Work through the material beneath and count the lines that include "crypto"; the answer is that number alone.

--- RECORDS FOR THIS EXERCISE Enclosed Below ---

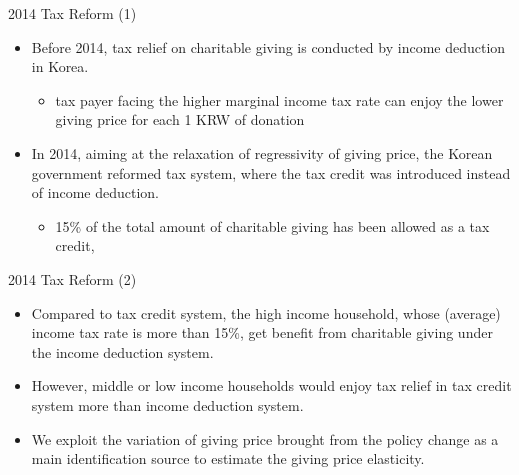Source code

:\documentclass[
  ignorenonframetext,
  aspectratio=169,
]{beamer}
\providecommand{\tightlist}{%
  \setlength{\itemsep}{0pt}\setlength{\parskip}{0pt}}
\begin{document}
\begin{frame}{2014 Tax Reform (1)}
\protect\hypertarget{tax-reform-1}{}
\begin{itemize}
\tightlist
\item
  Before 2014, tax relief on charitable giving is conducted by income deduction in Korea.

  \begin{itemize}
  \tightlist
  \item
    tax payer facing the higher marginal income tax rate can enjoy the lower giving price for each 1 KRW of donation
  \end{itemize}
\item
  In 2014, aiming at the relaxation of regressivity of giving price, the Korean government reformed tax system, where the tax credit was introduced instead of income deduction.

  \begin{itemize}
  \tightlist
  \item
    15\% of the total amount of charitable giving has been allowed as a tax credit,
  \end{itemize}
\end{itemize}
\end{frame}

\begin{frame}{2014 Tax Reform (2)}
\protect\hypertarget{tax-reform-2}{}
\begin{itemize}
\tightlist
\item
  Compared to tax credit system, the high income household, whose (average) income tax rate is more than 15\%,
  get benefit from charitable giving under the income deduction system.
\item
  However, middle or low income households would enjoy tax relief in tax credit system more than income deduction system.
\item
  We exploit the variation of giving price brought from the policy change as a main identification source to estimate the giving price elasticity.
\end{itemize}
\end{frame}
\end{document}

--- End of Enclosed RECORDS FOR THIS EXERCISE ---
--- RECORDS FOR THIS EXERCISE Enclosed Below ---

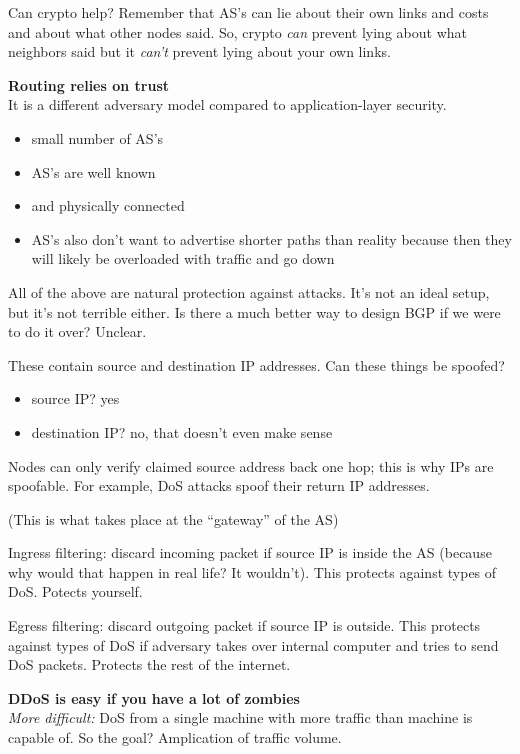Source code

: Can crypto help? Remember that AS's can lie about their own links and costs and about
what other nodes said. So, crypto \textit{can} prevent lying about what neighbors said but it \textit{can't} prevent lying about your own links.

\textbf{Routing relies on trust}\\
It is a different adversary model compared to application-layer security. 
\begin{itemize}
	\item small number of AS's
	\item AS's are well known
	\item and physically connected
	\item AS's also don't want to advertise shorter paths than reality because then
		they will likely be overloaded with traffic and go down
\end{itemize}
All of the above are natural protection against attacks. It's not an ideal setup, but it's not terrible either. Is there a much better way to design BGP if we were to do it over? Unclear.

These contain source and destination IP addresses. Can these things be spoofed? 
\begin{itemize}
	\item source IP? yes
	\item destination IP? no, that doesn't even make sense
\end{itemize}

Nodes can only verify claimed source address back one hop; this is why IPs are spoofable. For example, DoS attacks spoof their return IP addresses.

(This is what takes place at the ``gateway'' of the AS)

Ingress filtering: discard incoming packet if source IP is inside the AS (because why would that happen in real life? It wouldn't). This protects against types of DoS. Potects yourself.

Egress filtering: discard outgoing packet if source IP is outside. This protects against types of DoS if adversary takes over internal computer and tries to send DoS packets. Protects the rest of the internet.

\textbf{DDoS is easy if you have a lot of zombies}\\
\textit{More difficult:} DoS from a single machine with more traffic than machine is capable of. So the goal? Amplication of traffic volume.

--- End of Enclosed RECORDS FOR THIS EXERCISE ---

__TASK SOLUTION__: 2